Based on the notations, the objective function $L_n(\gamma )$ defined in (4) can be rewritten as

$$\begin{aligned} L_n^{*}(\gamma ^{*})= \frac{1}{n}\sum _{i<j} { |(\varepsilon _i+\Delta _i)-(\varepsilon _j+\Delta _j)-\theta _n Z_{ij}^T \gamma ^{*}| }. \end{aligned}$$

Further denote as $S_n(\gamma ^{*})$ the gradient function of $L_n(\gamma ^{*})$, that is,

$$\begin{aligned} S_n(\gamma ^{*}) = \frac{\partial L_n^{*}(\gamma ^{*})}{\partial \gamma ^{*}}= -\frac{\theta _n}{n} \sum _{i \ne j} { \text{ sgn } \{ \varepsilon _i + \Delta _{i} -\varepsilon _j - \Delta _{j} - \theta _n Z_{ij}^T \gamma ^{*} \} Z_{ij} }, \end{aligned}$$

where $\text{ sgn }(\cdot )$ denotes the sign function.

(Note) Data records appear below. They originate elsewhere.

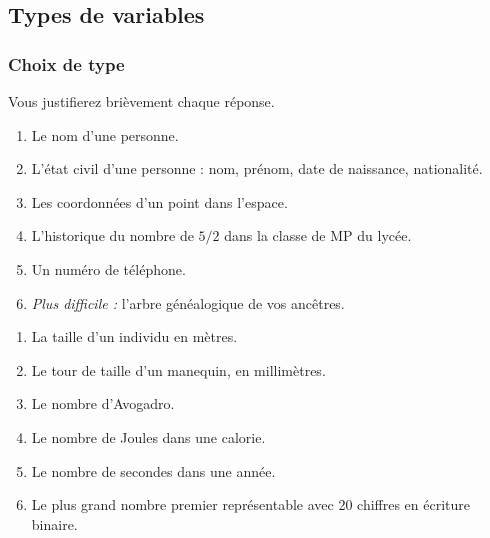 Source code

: \ifprof
\vspace{1cm}
\else
\begin{multicols}{2}
\fi

\subsection*{Types de variables}
\subsubsection*{Choix de type}

Vous justifierez brièvement chaque réponse. 

\begin{enumerate}[label = \emph{\alph*)}]
  \item Le nom d'une personne.
  \item L'état civil d'une personne : nom, prénom, date de naissance, nationalité.
  \item Les coordonnées d'un point dans l'espace.
  \item L'historique du nombre de $5/2$ dans la classe de MP du lycée. 
  \item Un numéro de téléphone. 
  \item \emph{Plus difficile :} l'arbre généalogique de vos ancêtres. 
\end{enumerate}



\begin{enumerate}[label=\emph{\alph*)}]
  \item La taille d'un individu en mètres. 
  \item Le tour de taille d'un manequin, en millimètres.
  \item Le nombre d'Avogadro.
  \item Le nombre de Joules dans une calorie.
  \item Le nombre de secondes dans une année.
  \item Le plus grand nombre premier représentable avec 20 chiffres en écriture binaire.
\end{enumerate}


\end{multicols}
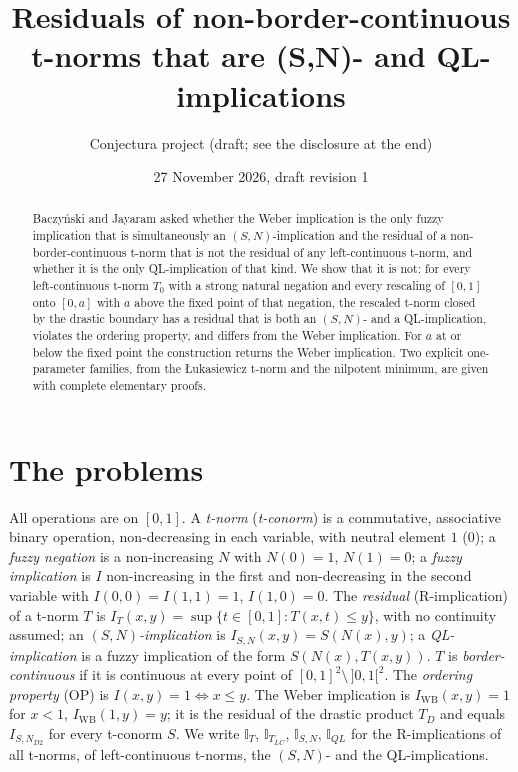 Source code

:\documentclass[11pt]{amsart}
\title[A second (S,N)- and QL-residual of a non-left-continuous t-norm]{Residuals of non-border-continuous t-norms that are (S,N)- and QL-implications}
\author{Conjectura project (draft; see the disclosure at the end)}
\date{27 November 2026, draft revision 1}
\theoremstyle{remark}
\newcommand{\IWB}{I_{\mathrm{WB}}}
\newcommand{\cI}{\mathbb{I}}
\begin{document}
\begin{abstract}
Baczy\'nski and Jayaram asked whether the Weber implication is the only fuzzy
implication that is simultaneously an $(S,N)$-implication and the residual of a
non-border-continuous t-norm that is not the residual of any left-continuous
t-norm, and whether it is the only QL-implication of that kind. We show that
it is not: for every left-continuous t-norm $T_0$ with a strong natural
negation and every rescaling of $[0,1]$ onto $[0,a]$ with $a$ above the fixed
point of that negation, the rescaled t-norm closed by the drastic boundary has a
residual that is both an $(S,N)$- and a QL-implication, violates the ordering
property, and differs from the Weber implication. For $a$ at or below the fixed
point the construction returns the Weber implication. Two explicit
one-parameter families, from the {\L}ukasiewicz t-norm and the nilpotent
minimum, are given with complete elementary proofs.
\end{abstract}

\maketitle

\section{The problems}

All operations are on $[0,1]$. A \emph{t-norm} (\emph{t-conorm}) is a
commutative, associative binary operation, non-decreasing in each variable,
with neutral element $1$ ($0$); a \emph{fuzzy negation} is a non-increasing
$N$ with $N(0)=1$, $N(1)=0$; a \emph{fuzzy implication} is $I$ non-increasing in
the first and non-decreasing in the second variable with $I(0,0)=I(1,1)=1$,
$I(1,0)=0$. The \emph{residual} (R-implication) of a t-norm $T$ is
$I_T(x,y)=\sup\{t\in[0,1] : T(x,t)\le y\}$, with no continuity assumed; an
\emph{$(S,N)$-implication} is $I_{S,N}(x,y)=S(N(x),y)$; a \emph{QL-implication}
is a fuzzy implication of the form $S(N(x),T(x,y))$. $T$ is
\emph{border-continuous} if it is continuous at every point of
$[0,1]^2\setminus\,]0,1[^2$. The \emph{ordering property} (OP) is
$I(x,y)=1\iff x\le y$. The Weber implication is $\IWB(x,y)=1$ for $x<1$,
$\IWB(1,y)=y$; it is the residual of the drastic product $T_D$ and equals
$I_{S,N_{D2}}$ for every t-conorm $S$. We write $\cI_T$, $\cI_{T_{LC}}$,
$\cI_{S,N}$, $\cI_{QL}$ for the R-implications of all t-norms, of
left-continuous t-norms, the $(S,N)$- and the QL-implications.
\end{document}
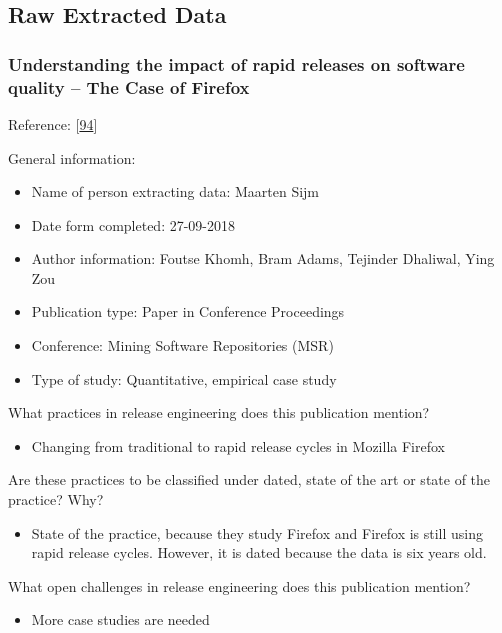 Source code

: \documentclass[]{book}
\providecommand{\tightlist}{%
  \setlength{\itemsep}{0pt}\setlength{\parskip}{0pt}}
\begin{document}
\subsection{Raw Extracted Data}\label{raw-extracted-data}

\subsubsection{Understanding the impact of rapid releases on software
quality -- The Case of
Firefox}\label{understanding-the-impact-of-rapid-releases-on-software-quality-the-case-of-firefox}

Reference: {[}\protect\hyperlink{ref-khomh2015a}{94}{]}

General information:

\begin{itemize}
\tightlist
\item
  Name of person extracting data: Maarten Sijm
\item
  Date form completed: 27-09-2018
\item
  Author information: Foutse Khomh, Bram Adams, Tejinder Dhaliwal, Ying
  Zou
\item
  Publication type: Paper in Conference Proceedings
\item
  Conference: Mining Software Repositories (MSR)
\item
  Type of study: Quantitative, empirical case study
\end{itemize}

What practices in release engineering does this publication mention?

\begin{itemize}
\tightlist
\item
  Changing from traditional to rapid release cycles in Mozilla Firefox
\end{itemize}

Are these practices to be classified under dated, state of the art or
state of the practice? Why?

\begin{itemize}
\tightlist
\item
  State of the practice, because they study Firefox and Firefox is still
  using rapid release cycles. However, it is dated because the data is
  six years old.
\end{itemize}

What open challenges in release engineering does this publication
mention?

\begin{itemize}
\tightlist
\item
  More case studies are needed
\end{itemize}
\end{document}
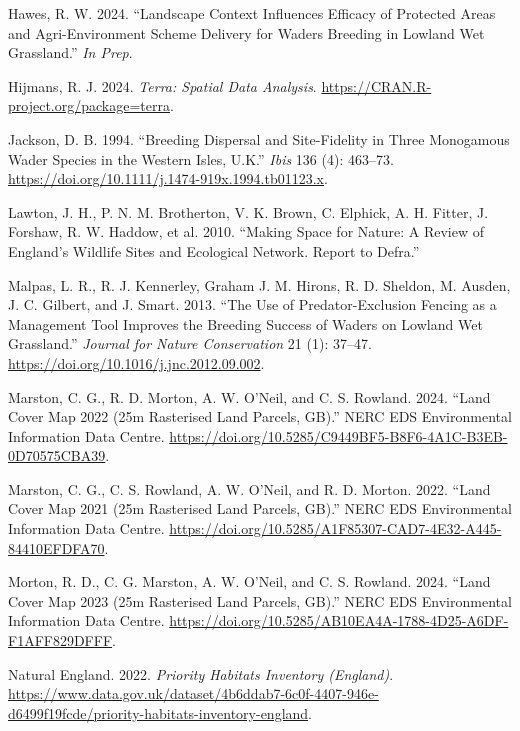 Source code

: \documentclass[
  12pt,
  letterpaper,
  DIV=11,
  numbers=noendperiod]{scrartcl}
\newlength{\cslhangindent}
\newenvironment{CSLReferences}[2] %
 {\begin{list}{}{%
  \setlength{\itemindent}{0pt}
  \setlength{\leftmargin}{0pt}
  \setlength{\parsep}{0pt}
  \ifodd #1
   \setlength{\leftmargin}{\cslhangindent}
   \setlength{\itemindent}{-1\cslhangindent}
  \fi
  \setlength{\itemsep}{#2\baselineskip}}}
 {\end{list}}
\begin{document}
\begin{CSLReferences}{1}{0}
Hawes, R. W. 2024. {``Landscape Context Influences Efficacy of Protected
Areas and Agri-Environment Scheme Delivery for Waders Breeding in
Lowland Wet Grassland.''} \emph{In Prep}.

Hijmans, R. J. 2024. \emph{Terra: Spatial Data Analysis}.
\url{https://CRAN.R-project.org/package=terra}.

Jackson, D. B. 1994. {``Breeding Dispersal and Site{-}Fidelity in Three
Monogamous Wader Species in the Western Isles, U.K.''} \emph{Ibis} 136
(4): 463--73. \url{https://doi.org/10.1111/j.1474-919x.1994.tb01123.x}.

Lawton, J. H., P. N. M. Brotherton, V. K. Brown, C. Elphick, A. H.
Fitter, J. Forshaw, R. W. Haddow, et al. 2010. {``Making Space for
Nature: A Review of England's Wildlife Sites and Ecological Network.
Report to Defra.''}

Malpas, L. R., R. J. Kennerley, Graham J. M. Hirons, R. D. Sheldon, M.
Ausden, J. C. Gilbert, and J. Smart. 2013. {``The Use of
Predator-Exclusion Fencing as a Management Tool Improves the Breeding
Success of Waders on Lowland Wet Grassland.''} \emph{Journal for Nature
Conservation} 21 (1): 37--47.
\url{https://doi.org/10.1016/j.jnc.2012.09.002}.

Marston, C. G., R. D. Morton, A. W. O'Neil, and C. S. Rowland. 2024.
{``Land Cover Map 2022 (25m Rasterised Land Parcels, GB).''} NERC EDS
Environmental Information Data Centre.
\url{https://doi.org/10.5285/C9449BF5-B8F6-4A1C-B3EB-0D70575CBA39}.

Marston, C. G., C. S. Rowland, A. W. O'Neil, and R. D. Morton. 2022.
{``Land Cover Map 2021 (25m Rasterised Land Parcels, GB).''} NERC EDS
Environmental Information Data Centre.
\url{https://doi.org/10.5285/A1F85307-CAD7-4E32-A445-84410EFDFA70}.

Morton, R. D., C. G. Marston, A. W. O'Neil, and C. S. Rowland. 2024.
{``Land Cover Map 2023 (25m Rasterised Land Parcels, GB).''} NERC EDS
Environmental Information Data Centre.
\url{https://doi.org/10.5285/AB10EA4A-1788-4D25-A6DF-F1AFF829DFFF}.

Natural England. 2022. \emph{Priority Habitats Inventory (England)}.
\url{https://www.data.gov.uk/dataset/4b6ddab7-6c0f-4407-946e-d6499f19fcde/priority-habitats-inventory-england}.


\end{CSLReferences}
\end{document}
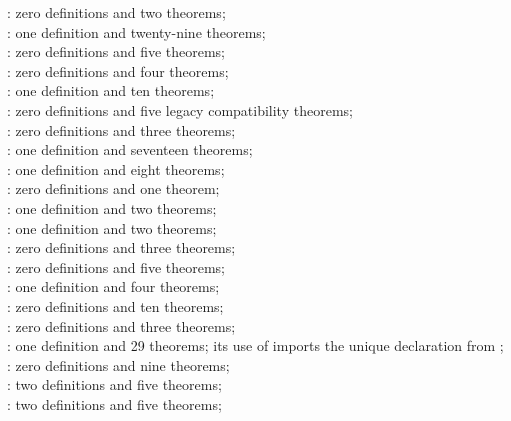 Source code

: \documentclass[11pt,a4paper,oneside,openany]{book}
\theoremstyle{definition}
\theoremstyle{remark}
\begin{document}
\begin{center}
: zero definitions and two theorems;\\
: one definition and twenty-nine theorems;\\
: zero definitions and five theorems;\\
: zero definitions and four theorems;\\
: one definition and ten theorems;\\
: zero definitions and five legacy compatibility
theorems;\\
: zero definitions and three
theorems;\\
: one definition and seventeen
theorems;\\
: one definition and eight
theorems;\\
: zero definitions and one
theorem;\\
: one definition and two
theorems;\\
: one definition and two
theorems;\\
: zero definitions and three
theorems;\\
: zero definitions and five theorems;\\
: one definition and four theorems;\\
: zero definitions and ten theorems;\\
: zero definitions and three theorems;\\
: one definition and 29 theorems; its
use of  imports the unique
declaration from ;\\
: zero definitions and nine
theorems;\\
: two definitions and five theorems;\\
: two definitions and five theorems;\\

\end{center}
\end{document}
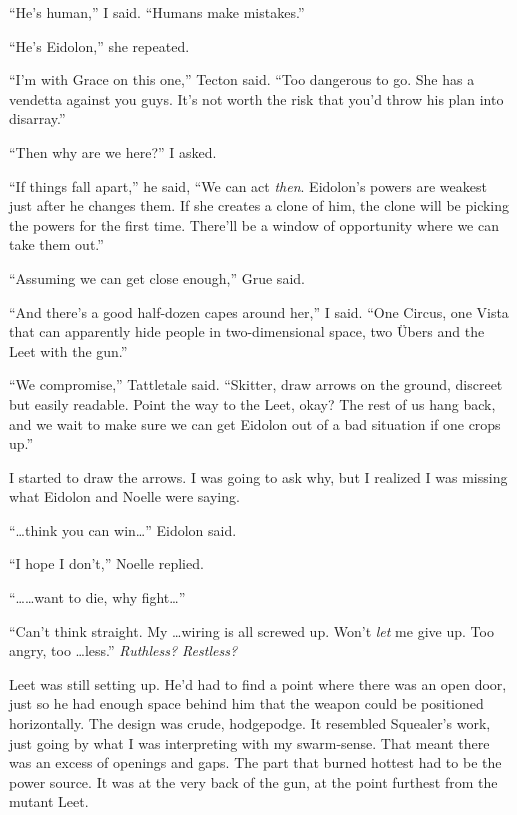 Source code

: ``He's human,'' I said.  ``Humans make mistakes.''



``He's Eidolon,'' she repeated.



``I'm with Grace on this one,'' Tecton said.  ``Too dangerous to go.  She has a vendetta against you guys.  It's not worth the risk that you'd throw his plan into disarray.''



``Then why are we here?'' I asked.



``If things fall apart,'' he said, ``We can act \emph{then}.  Eidolon's powers are weakest just after he changes them.  If she creates a clone of him, the clone will be picking the powers for the first time.  There'll be a window of opportunity where we can take them out.''



``Assuming we can get close enough,'' Grue said.



``And there's a good half-dozen capes around her,'' I said.  ``One Circus, one Vista that can apparently hide people in two-dimensional space, two \"{U}bers and the Leet with the gun.''



``We compromise,'' Tattletale said.  ``Skitter, draw arrows on the ground, discreet but easily readable.  Point the way to the Leet, okay?  The rest of us hang back, and we wait to make sure we can get Eidolon out of a bad situation if one crops up.''



I started to draw the arrows.  I was going to ask why, but I realized I was missing what Eidolon and Noelle were saying.



``\ldots{}think you can win\ldots'' Eidolon said.



``I hope I don't,'' Noelle replied.



``\ldots \ldots want to die, why fight\ldots''



``Can't think straight.  My \ldots wiring is all screwed up.  Won't \emph{let} me give up.  Too angry, too \ldots{}less.''  \emph{Ruthless? Restless?}



Leet was still setting up.  He'd had to find a point where there was an open door, just so he had enough space behind him that the weapon could be positioned horizontally.  The design was crude, hodgepodge.  It resembled Squealer's work, just going by what I was interpreting with my swarm-sense.  That meant there was an excess of openings and gaps.  The part that burned hottest had to be the power source.  It was at the very back of the gun, at the point furthest from the mutant Leet.



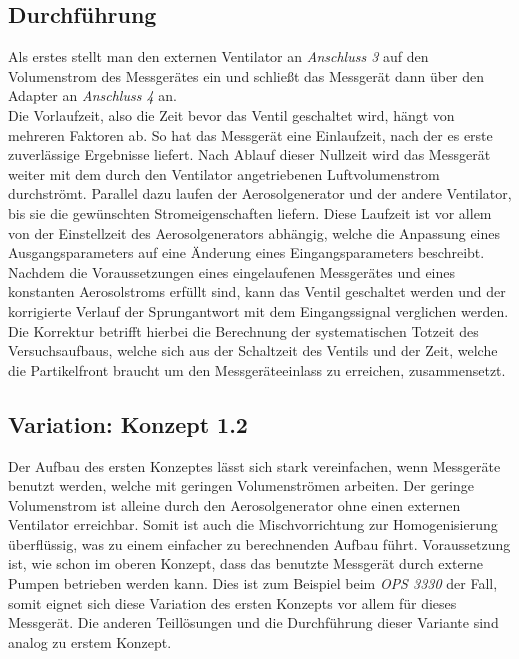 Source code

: \subsection{Durchf\"{u}hrung}
Als erstes stellt man den externen Ventilator an \textit{Anschluss 3} auf den Volumenstrom des Messger\"{a}tes ein und schlie{\ss}t das Messger\"{a}t dann \"{u}ber den Adapter an \textit{Anschluss 4} an.\\
Die Vorlaufzeit, also die Zeit bevor das Ventil geschaltet wird, h\"{a}ngt von mehreren Faktoren ab. So hat das Messger\"{a}t eine Einlaufzeit, nach der es erste zuverl\"{a}ssige Ergebnisse liefert. Nach Ablauf dieser Nullzeit wird das Messger\"{a}t weiter mit dem durch den Ventilator angetriebenen Luftvolumenstrom durchstr\"{o}mt. Parallel dazu laufen der Aerosolgenerator und der andere Ventilator, bis sie die gew\"{u}nschten Stromeigenschaften liefern. Diese Laufzeit ist vor allem von der Einstellzeit des Aerosolgenerators abh\"{a}ngig, welche die Anpassung eines Ausgangsparameters auf eine \"{A}nderung eines Eingangsparameters beschreibt. Nachdem die Voraussetzungen eines eingelaufenen Messger\"{a}tes und eines konstanten Aerosolstroms erf\"{u}llt sind, kann das Ventil geschaltet werden und der korrigierte Verlauf der Sprungantwort mit dem Eingangssignal verglichen werden. Die Korrektur betrifft hierbei die Berechnung der systematischen Totzeit des Versuchsaufbaus, welche sich aus der Schaltzeit des Ventils und der Zeit, welche die Partikelfront braucht um den Messger\"{a}teeinlass zu erreichen, zusammensetzt.

\subsection{Variation: Konzept 1.2}
Der Aufbau des ersten Konzeptes l\"{a}sst sich stark vereinfachen, wenn Messger\"{a}te benutzt werden, welche mit geringen Volumenstr\"{o}men arbeiten. Der geringe Volumenstrom ist alleine durch den Aerosolgenerator ohne einen externen Ventilator erreichbar. Somit ist auch die Mischvorrichtung zur Homogenisierung \"{u}berfl\"{u}ssig, was zu einem einfacher zu berechnenden Aufbau f\"{u}hrt. Voraussetzung ist, wie schon im oberen Konzept, dass das benutzte Messger\"{a}t durch externe Pumpen betrieben werden kann. Dies ist zum Beispiel beim \textit{OPS 3330} der Fall, somit eignet sich diese Variation des ersten Konzepts vor allem f\"{u}r dieses Messger\"{a}t. Die anderen Teill\"{o}sungen und die Durchf\"{u}hrung dieser Variante sind analog zu erstem Konzept.

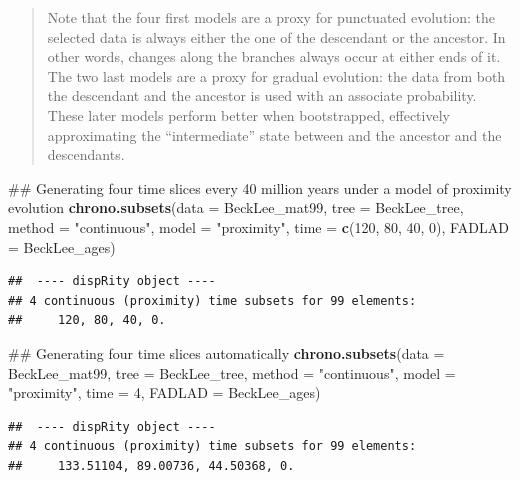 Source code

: \documentclass[]{book}
\newenvironment{Shaded}{\begin{snugshade}}{\end{snugshade}}
\newcommand{\KeywordTok}[1]{\textcolor[rgb]{0.13,0.29,0.53}{\textbf{#1}}}
\newcommand{\DataTypeTok}[1]{\textcolor[rgb]{0.13,0.29,0.53}{#1}}
\newcommand{\DecValTok}[1]{\textcolor[rgb]{0.00,0.00,0.81}{#1}}
\newcommand{\StringTok}[1]{\textcolor[rgb]{0.31,0.60,0.02}{#1}}
\newcommand{\NormalTok}[1]{#1}
\theoremstyle{definition}
\theoremstyle{definition}
\theoremstyle{remark}
\begin{document}
\begin{quote}
Note that the four first models are a proxy for punctuated evolution:
the selected data is always either the one of the descendant or the
ancestor. In other words, changes along the branches always occur at
either ends of it. The two last models are a proxy for gradual
evolution: the data from both the descendant and the ancestor is used
with an associate probability. These later models perform better when
bootstrapped, effectively approximating the ``intermediate'' state
between and the ancestor and the descendants.
\end{quote}

\begin{Shaded}
\begin{Highlighting}[]
\NormalTok{## Generating four time slices every 40 million years under a model of proximity evolution}
\KeywordTok{chrono.subsets}\NormalTok{(}\DataTypeTok{data =}\NormalTok{ BeckLee_mat99, }\DataTypeTok{tree =}\NormalTok{ BeckLee_tree, }
    \DataTypeTok{method =} \StringTok{"continuous"}\NormalTok{, }\DataTypeTok{model =} \StringTok{"proximity"}\NormalTok{, }\DataTypeTok{time =} \KeywordTok{c}\NormalTok{(}\DecValTok{120}\NormalTok{, }\DecValTok{80}\NormalTok{, }\DecValTok{40}\NormalTok{, }\DecValTok{0}\NormalTok{),}
    \DataTypeTok{FADLAD =}\NormalTok{ BeckLee_ages)}
\end{Highlighting}
\end{Shaded}

\begin{verbatim}
##  ---- dispRity object ---- 
## 4 continuous (proximity) time subsets for 99 elements:
##     120, 80, 40, 0.
\end{verbatim}

\begin{Shaded}
\begin{Highlighting}[]
\NormalTok{## Generating four time slices automatically}
\KeywordTok{chrono.subsets}\NormalTok{(}\DataTypeTok{data =}\NormalTok{ BeckLee_mat99, }\DataTypeTok{tree =}\NormalTok{ BeckLee_tree,}
    \DataTypeTok{method =} \StringTok{"continuous"}\NormalTok{, }\DataTypeTok{model =} \StringTok{"proximity"}\NormalTok{, }\DataTypeTok{time =} \DecValTok{4}\NormalTok{, }\DataTypeTok{FADLAD =}\NormalTok{ BeckLee_ages)}
\end{Highlighting}
\end{Shaded}

\begin{verbatim}
##  ---- dispRity object ---- 
## 4 continuous (proximity) time subsets for 99 elements:
##     133.51104, 89.00736, 44.50368, 0.
\end{verbatim}
\end{document}
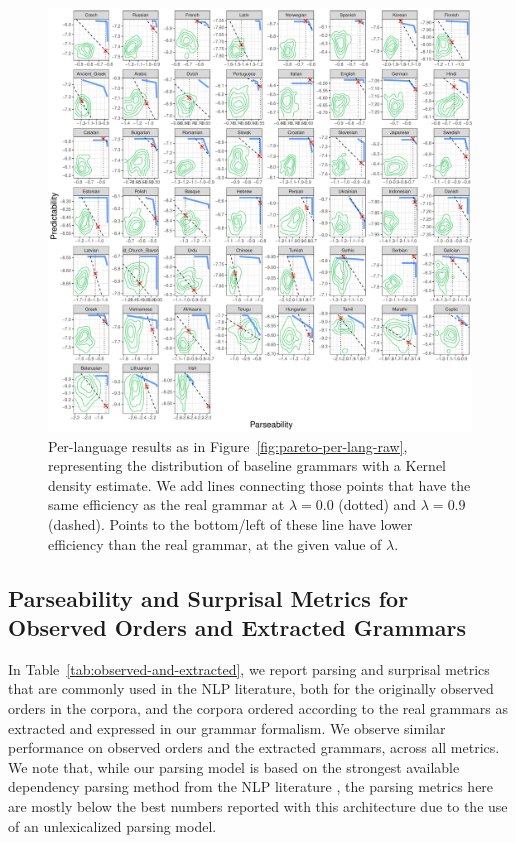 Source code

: \documentclass[10pt,twoside,lineno]{article}
\begin{document}
\begin{figure}
\centering
\includegraphics[width=\textwidth]{../results/plane/analyze_pareto_optimality/pareto-plane-perLanguage-arrows-smoothed-halfspace-untransformed.pdf}
	\caption[]{Per-language results as in Figure~\ref{fig:pareto-per-lang-raw}, representing the distribution of baseline grammars with a Kernel density estimate. We add lines connecting those points that have the same efficiency as the real grammar at $\lambda = 0.0$ (dotted) and $\lambda = 0.9$ (dashed). Points to the bottom/left of these line have lower efficiency than the real grammar, at the given value of $\lambda$.}\label{fig:lambda-halfplane-09}
\end{figure}



\subsection{Parseability and Surprisal Metrics for Observed Orders and Extracted Grammars}

In Table~\ref{tab:observed-and-extracted}, we report parsing and surprisal metrics that are commonly used in the NLP literature, both for the originally observed orders in the corpora, and the corpora ordered according to the real grammars as extracted and expressed in our grammar formalism.
We observe similar performance on observed orders and the extracted grammars, across all metrics.
We note that, while our parsing model is based on the strongest available dependency parsing method from the NLP literature \cite{dozat2017stanford,zeman2018proceedings,che2018towards}, the parsing metrics here are mostly below the best numbers reported with this architecture \cite{zeman2018proceedings} due to the use of an unlexicalized parsing model.
\end{document}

We first quote several necessary lemmas which are frequently used in the sequel, and the detailed proofs can be referred to Feng et al. (2015).

Lemma 1

Suppose that the assumptions (A1)–(A4) hold, then

$$\begin{aligned} S_n(\gamma ^{*})-S_n(0)=2 \tau \theta _n^2 Z^TZ \gamma ^{*} +o_p(1)\mathbf 1 _{\bar{K}}, \end{aligned}$$

where $\tau $ is defined in Theorem 3 and $\mathbf 1 _{\bar{K}}$ is a K-dimension vector of ones.

Lemma 2

Let $\hat{\gamma }^{*}=\arg \min L_n^{*}(\gamma ^{*})$ and $\tilde{\gamma }^{*}=\arg \min Q_n(\gamma ^{*})$. Suppose that the assumptions (A1)–(A4) hold, then

$$\begin{aligned} \Vert \hat{\gamma }^{*}-\tilde{\gamma }^{*}\Vert ^2=o_p(K). \end{aligned}$$

Lemma 3

Suppose that the assumptions (A1)–(A4) hold, then

$$\begin{aligned} S_n(0)=O_p(1)\mathbf 1 _{\bar{K}}. \end{aligned}$$

Proof of Theorem 1

By the definition of $A_n(\gamma ^{*})$, it follows from the convexity lemma in Pollard (1991) that

$$\begin{aligned} \tilde{\gamma }^{*}=-(2 \tau \theta _n^2 Z^TZ )^{-1}S_n(0). \end{aligned}$$

Note that, according to Lemma A.3 of Huang et al. (2004), there exists an interval $[C_1,C_2]$, $0<C_1<C_2<\infty $, such that all the eigenvalues of $\frac{K}{n}Z^TZ$ fall into $[C_1,C_2]$ with probability tending to 1. Write $S_n(0)=( S_{n1}(0),\ldots ,S_{n\bar{K}}(0) )^T$, then we have

$$\begin{aligned} \Vert \tilde{\gamma }^{*} \Vert ^2= & {} \frac{1}{4 \tau ^2}S_n(0)^T \left( \frac{K}{n}Z^TZ\right) ^{-1}\left( \frac{K}{n}Z^TZ\right) ^{-1}S_n(0) \\= & {} O_p(1)S_n(0)^T S_n(0)=O_p(1) \sum _{i=1}^{\bar{K}} { S_{ni}(0)^2 }=O_p(\bar{K}), \end{aligned}$$

where the last equality holds due to Lemma 3. As $\bar{K}=pK$, it follows that $|\tilde{\gamma }^{*}|^2=O_p(K)$. Therefore, based on the triangle inequality and Lemma 2, we obtain

$$\begin{aligned} \Vert \check{\gamma }^{*}\Vert ^2=\Vert \check{\gamma }^{*} - \tilde{\gamma }^{*} + \tilde{\gamma }^{*}\Vert ^2 \le \Vert \check{\gamma }^{*} - \tilde{\gamma }^{*} \Vert ^2 + \Vert \tilde{\gamma }^{*}\Vert ^2=o_p(K)+O_p(K)=O_p(K). \end{aligned}$$

This is equivalent to $\Vert \check{\gamma }- \gamma _0 \Vert ^2=O_p(K^2/n)$ since $\check{\gamma }^{*}=\theta _n^{-1}(\check{\gamma }-\gamma _0)$ and $\theta _n=\sqrt{K/n}$.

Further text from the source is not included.